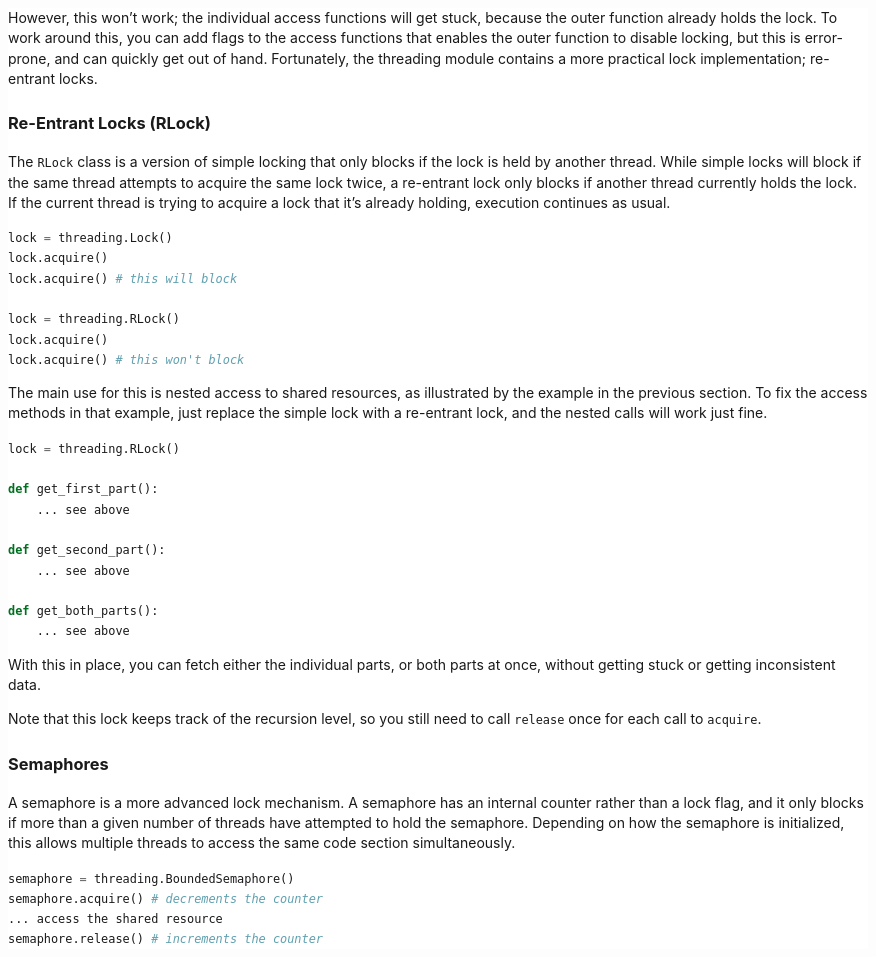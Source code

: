 However, this won’t work; the individual access functions will get stuck, because the outer function already holds the lock. To work around this, you can add flags to the access functions that enables the outer function to disable locking, but this is error-prone, and can quickly get out of hand. Fortunately, the threading module contains a more practical lock implementation; re-entrant locks.

### Re-Entrant Locks (RLock)

The `RLock` class is a version of simple locking that only blocks if the lock is held by another thread. While simple locks will block if the same thread attempts to acquire the same lock twice, a re-entrant lock only blocks if another thread currently holds the lock. If the current thread is trying to acquire a lock that it’s already holding, execution continues as usual.

```python
lock = threading.Lock()
lock.acquire()
lock.acquire() # this will block

lock = threading.RLock()
lock.acquire()
lock.acquire() # this won't block
```

The main use for this is nested access to shared resources, as illustrated by the example in the previous section. To fix the access methods in that example, just replace the simple lock with a re-entrant lock, and the nested calls will work just fine.

```python
lock = threading.RLock()

def get_first_part():
    ... see above

def get_second_part():
    ... see above

def get_both_parts():
    ... see above
```

With this in place, you can fetch either the individual parts, or both parts at once, without getting stuck or getting inconsistent data.

Note that this lock keeps track of the recursion level, so you still need to call `release` once for each call to `acquire`.

### Semaphores

A semaphore is a more advanced lock mechanism. A semaphore has an internal counter rather than a lock flag, and it only blocks if more than a given number of threads have attempted to hold the semaphore. Depending on how the semaphore is initialized, this allows multiple threads to access the same code section simultaneously.

```python
semaphore = threading.BoundedSemaphore()
semaphore.acquire() # decrements the counter
... access the shared resource
semaphore.release() # increments the counter
```
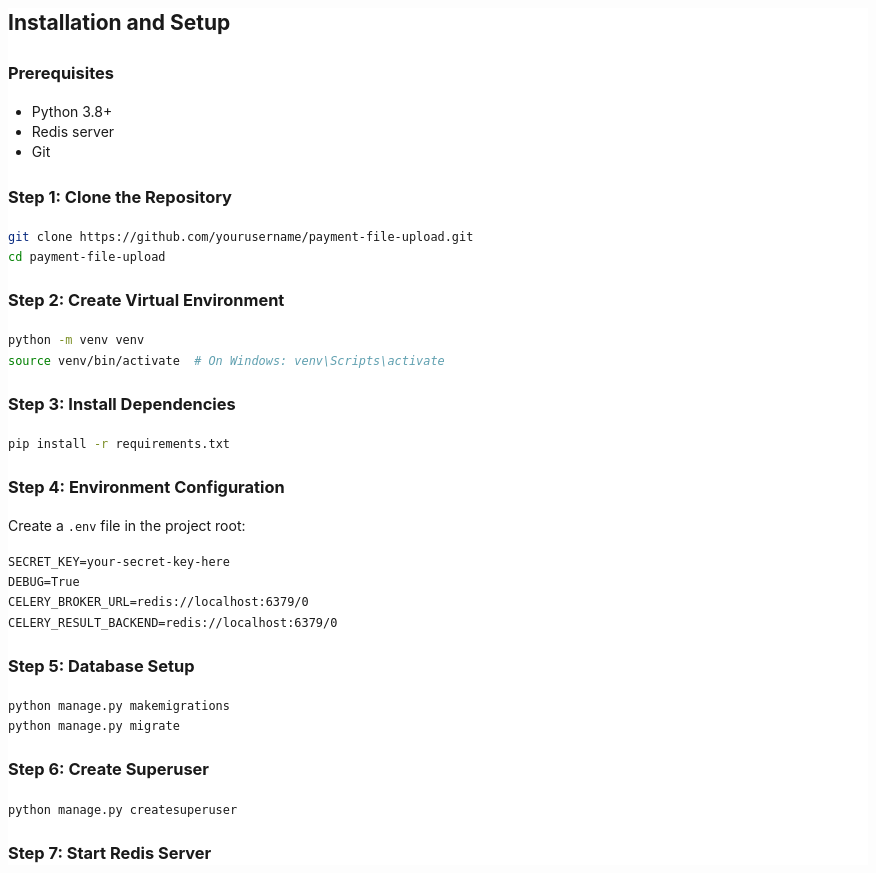 ## Installation and Setup

### Prerequisites

- Python 3.8+
- Redis server
- Git

### Step 1: Clone the Repository

```bash
git clone https://github.com/yourusername/payment-file-upload.git
cd payment-file-upload
```

### Step 2: Create Virtual Environment

```bash
python -m venv venv
source venv/bin/activate  # On Windows: venv\Scripts\activate
```

### Step 3: Install Dependencies

```bash
pip install -r requirements.txt
```

### Step 4: Environment Configuration

Create a `.env` file in the project root:

```env
SECRET_KEY=your-secret-key-here
DEBUG=True
CELERY_BROKER_URL=redis://localhost:6379/0
CELERY_RESULT_BACKEND=redis://localhost:6379/0
```

### Step 5: Database Setup

```bash
python manage.py makemigrations
python manage.py migrate
```

### Step 6: Create Superuser

```bash
python manage.py createsuperuser
```

### Step 7: Start Redis Server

************

Assigned task: Work out how many lines in the records above hold the string "upload", then give only that count.

Answer for this exercise: 2